▸ Dataset content:
◆ ◆ ◆

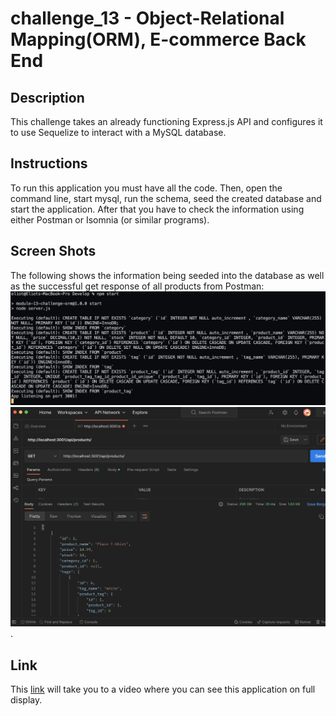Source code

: # challenge_13 - Object-Relational Mapping(ORM), E-commerce Back End 

## Description 
This challenge takes an already functioning Express.js API and configures it to use Sequelize to interact with a MySQL database.

## Instructions
To run this application you must have all the code. Then, open the command line, start mysql, run the schema, seed the created database and start the application. After that you have to check the information using either Postman or Isomnia (or similar programs).

## Screen Shots
The following shows the information being seeded into the database as well as the successful get response of all products from Postman: ![CLI view](./assets/images/screenshot1.png)![Postman view](./assets/images/screenshot2.png).

## Link
This [link](https://youtu.be/6gNAbgRS9xE) will take you to a video where you can see this application on full display.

◆ ◆ ◆

▸ Exercise description: Could you retype exactly the lines above from the one containing "E-commerce Back End" through the last line of the records, both included, and nothing else?

▸ Problem solution:
: # challenge_13 - Object-Relational Mapping(ORM), E-commerce Back End 

## Description 
This challenge takes an already functioning Express.js API and configures it to use Sequelize to interact with a MySQL database.

## Instructions
To run this application you must have all the code. Then, open the command line, start mysql, run the schema, seed the created database and start the application. After that you have to check the information using either Postman or Isomnia (or similar programs).

## Screen Shots
The following shows the information being seeded into the database as well as the successful get response of all products from Postman: ![CLI view](./assets/images/screenshot1.png)![Postman view](./assets/images/screenshot2.png).

## Link
This [link](https://youtu.be/6gNAbgRS9xE) will take you to a video where you can see this application on full display.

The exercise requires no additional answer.